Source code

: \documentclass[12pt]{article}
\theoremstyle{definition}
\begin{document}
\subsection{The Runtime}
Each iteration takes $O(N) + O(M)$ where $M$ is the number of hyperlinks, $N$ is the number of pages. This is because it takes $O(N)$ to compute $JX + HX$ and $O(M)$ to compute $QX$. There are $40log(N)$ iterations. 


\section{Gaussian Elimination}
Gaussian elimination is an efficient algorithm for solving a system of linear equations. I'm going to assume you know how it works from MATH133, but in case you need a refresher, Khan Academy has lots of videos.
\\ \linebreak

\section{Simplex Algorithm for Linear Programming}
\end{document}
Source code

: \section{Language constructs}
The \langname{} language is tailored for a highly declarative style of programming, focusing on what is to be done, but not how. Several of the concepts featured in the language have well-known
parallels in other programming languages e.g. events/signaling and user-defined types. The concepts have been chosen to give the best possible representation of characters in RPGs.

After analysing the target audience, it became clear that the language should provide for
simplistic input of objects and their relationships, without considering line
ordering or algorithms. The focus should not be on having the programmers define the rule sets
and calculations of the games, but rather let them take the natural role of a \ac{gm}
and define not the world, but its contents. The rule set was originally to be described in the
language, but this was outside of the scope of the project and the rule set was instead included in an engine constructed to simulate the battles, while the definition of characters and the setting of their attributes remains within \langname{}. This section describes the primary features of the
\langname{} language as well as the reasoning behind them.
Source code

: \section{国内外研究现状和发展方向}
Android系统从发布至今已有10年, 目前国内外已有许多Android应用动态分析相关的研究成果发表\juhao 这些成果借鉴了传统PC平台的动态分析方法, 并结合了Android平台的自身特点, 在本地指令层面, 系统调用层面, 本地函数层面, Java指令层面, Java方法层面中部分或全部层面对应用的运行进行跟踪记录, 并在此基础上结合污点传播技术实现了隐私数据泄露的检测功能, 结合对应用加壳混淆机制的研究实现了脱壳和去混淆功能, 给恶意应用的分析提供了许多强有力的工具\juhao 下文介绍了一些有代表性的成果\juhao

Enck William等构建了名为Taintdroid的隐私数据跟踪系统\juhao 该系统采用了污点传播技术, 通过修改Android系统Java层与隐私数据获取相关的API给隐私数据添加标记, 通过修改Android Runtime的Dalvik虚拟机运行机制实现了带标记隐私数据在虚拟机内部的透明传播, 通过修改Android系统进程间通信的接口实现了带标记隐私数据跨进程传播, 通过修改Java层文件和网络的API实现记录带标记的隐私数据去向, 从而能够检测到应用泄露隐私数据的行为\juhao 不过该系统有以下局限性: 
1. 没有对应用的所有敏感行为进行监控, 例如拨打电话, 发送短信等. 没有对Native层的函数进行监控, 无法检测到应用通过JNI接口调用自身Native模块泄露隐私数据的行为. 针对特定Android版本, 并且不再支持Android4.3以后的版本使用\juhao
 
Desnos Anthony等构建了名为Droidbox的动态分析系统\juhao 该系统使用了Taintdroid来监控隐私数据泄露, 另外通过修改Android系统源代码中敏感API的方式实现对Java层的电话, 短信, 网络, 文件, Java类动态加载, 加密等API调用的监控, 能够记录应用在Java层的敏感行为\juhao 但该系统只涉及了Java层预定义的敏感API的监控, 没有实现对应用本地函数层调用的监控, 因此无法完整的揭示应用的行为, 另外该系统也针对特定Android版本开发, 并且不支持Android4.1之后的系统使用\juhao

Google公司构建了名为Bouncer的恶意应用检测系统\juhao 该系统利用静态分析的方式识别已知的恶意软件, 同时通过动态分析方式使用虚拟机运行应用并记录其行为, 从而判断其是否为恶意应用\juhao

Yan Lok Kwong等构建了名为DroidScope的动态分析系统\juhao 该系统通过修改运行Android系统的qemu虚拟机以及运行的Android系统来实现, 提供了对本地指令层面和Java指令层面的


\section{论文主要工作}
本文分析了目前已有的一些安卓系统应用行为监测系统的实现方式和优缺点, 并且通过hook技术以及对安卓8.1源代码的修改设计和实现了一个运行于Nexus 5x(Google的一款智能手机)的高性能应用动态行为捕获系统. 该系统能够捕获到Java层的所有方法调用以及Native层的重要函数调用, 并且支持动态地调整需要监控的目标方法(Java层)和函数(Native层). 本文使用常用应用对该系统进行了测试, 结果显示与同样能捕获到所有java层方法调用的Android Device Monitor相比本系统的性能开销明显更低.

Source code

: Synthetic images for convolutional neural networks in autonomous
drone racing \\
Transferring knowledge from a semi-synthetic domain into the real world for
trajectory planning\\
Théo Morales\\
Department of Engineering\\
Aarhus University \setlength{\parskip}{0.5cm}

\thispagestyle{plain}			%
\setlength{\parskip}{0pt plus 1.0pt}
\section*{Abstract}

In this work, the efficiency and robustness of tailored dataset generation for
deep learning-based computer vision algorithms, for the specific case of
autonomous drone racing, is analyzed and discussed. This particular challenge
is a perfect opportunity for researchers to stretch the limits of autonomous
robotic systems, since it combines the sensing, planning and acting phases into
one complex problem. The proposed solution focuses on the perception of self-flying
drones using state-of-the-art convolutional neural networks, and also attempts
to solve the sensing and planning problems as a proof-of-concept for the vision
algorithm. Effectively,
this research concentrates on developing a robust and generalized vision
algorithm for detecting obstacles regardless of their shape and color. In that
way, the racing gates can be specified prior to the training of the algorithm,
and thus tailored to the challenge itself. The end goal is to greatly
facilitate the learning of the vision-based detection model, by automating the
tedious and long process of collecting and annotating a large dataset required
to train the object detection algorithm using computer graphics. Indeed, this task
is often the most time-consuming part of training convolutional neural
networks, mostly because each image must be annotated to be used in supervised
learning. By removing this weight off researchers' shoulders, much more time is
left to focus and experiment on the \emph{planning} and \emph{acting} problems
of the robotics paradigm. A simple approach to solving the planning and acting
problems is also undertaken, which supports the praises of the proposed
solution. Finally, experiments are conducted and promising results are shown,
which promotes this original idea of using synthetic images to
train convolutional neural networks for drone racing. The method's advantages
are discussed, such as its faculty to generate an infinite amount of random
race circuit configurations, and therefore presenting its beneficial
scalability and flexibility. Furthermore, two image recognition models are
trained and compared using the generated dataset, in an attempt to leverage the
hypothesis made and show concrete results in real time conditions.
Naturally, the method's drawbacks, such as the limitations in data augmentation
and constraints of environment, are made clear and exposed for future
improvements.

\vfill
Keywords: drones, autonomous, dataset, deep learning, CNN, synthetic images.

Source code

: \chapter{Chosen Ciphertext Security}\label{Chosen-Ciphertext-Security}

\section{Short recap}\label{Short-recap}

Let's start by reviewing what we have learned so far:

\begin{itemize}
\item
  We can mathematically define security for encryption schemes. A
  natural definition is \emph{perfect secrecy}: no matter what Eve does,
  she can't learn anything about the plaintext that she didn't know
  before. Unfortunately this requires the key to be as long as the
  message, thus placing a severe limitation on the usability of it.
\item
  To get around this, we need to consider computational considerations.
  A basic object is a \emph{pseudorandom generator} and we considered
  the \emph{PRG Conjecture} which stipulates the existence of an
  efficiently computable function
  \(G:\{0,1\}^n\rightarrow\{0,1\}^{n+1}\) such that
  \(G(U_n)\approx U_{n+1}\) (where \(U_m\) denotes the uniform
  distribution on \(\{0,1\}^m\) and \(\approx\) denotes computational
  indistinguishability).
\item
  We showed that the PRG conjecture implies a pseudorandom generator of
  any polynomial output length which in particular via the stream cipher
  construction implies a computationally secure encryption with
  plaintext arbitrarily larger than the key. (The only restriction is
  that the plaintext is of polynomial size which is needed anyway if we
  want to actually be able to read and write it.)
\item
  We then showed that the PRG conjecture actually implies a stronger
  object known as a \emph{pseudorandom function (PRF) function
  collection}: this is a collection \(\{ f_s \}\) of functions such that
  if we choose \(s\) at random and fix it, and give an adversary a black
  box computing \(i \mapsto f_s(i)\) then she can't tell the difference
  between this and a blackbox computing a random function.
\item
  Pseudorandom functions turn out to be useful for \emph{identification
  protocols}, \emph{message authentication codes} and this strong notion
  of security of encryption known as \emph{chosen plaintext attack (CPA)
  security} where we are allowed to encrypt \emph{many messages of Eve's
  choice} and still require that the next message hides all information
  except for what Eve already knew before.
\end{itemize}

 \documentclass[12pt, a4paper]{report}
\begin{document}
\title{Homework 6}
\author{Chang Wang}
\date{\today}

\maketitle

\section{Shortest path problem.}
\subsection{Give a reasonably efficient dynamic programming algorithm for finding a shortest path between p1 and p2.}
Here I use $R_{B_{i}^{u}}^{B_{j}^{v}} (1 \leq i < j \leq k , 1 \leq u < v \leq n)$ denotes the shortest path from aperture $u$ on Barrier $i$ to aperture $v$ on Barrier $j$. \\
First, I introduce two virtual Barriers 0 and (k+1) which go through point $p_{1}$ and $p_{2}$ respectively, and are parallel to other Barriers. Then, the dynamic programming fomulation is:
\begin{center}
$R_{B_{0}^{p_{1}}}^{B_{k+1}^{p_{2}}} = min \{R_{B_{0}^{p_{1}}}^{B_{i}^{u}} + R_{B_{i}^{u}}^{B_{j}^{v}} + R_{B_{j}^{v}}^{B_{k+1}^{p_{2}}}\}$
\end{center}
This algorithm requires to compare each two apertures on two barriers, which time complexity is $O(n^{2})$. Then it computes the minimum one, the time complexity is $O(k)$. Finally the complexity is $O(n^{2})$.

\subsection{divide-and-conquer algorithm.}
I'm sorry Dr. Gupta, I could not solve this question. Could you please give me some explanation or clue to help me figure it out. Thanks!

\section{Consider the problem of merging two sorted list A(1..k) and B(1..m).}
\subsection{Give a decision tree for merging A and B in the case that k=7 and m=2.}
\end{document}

----------------------------------------

Activity —
Set down again, word for word, the stretch of records from the line with "Pseudorandom functions turn" to the line with "of security of", both of those lines included.

Solved problem —
  Pseudorandom functions turn out to be useful for \emph{identification
  protocols}, \emph{message authentication codes} and this strong notion
  of security of encryption known as \emph{chosen plaintext attack (CPA)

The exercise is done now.